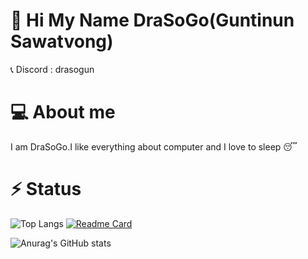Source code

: # 👋 Hi My Name DraSoGo(Guntinun Sawatvong)

📞 Discord : drasogun
# 💻 About me

I am DraSoGo.I like everything about computer and I love to sleep 😴

# ⚡ Status

![Top Langs](https://github-readme-stats.vercel.app/api/top-langs/?username=DraSoGo&layout=compact&theme=midnight-purple)
[![Readme Card](https://github-readme-stats.vercel.app/api/pin/?username=DraSoGo&repo=MY-CODE-CP&theme=midnight-purple)](https://github.com/DraSoGo/MY-CODE-CP)

![Anurag's GitHub stats](https://github-readme-stats.vercel.app/api?username=DraSoGo&show_icons=true&theme=midnight-purple)



<!--
**DraSoGo/DraSoGo** is a ✨ _special_ ✨ repository because its `README.md` (this file) appears on your GitHub profile.

Here are some ideas to get you started:

- 🔭 I’m currently working on ...
- 🌱 I’m currently learning ...
- 👯 I’m looking to collaborate on ...
- 🤔 I’m looking for help with ...
- 💬 Ask me about ...
- 📫 How to reach me: ...
- 😄 Pronouns: ...
- ⚡ Fun fact: ...
-->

■ Activity
State how many lines in the entries hold "https", please, with no other words.

■ Solution for this task
3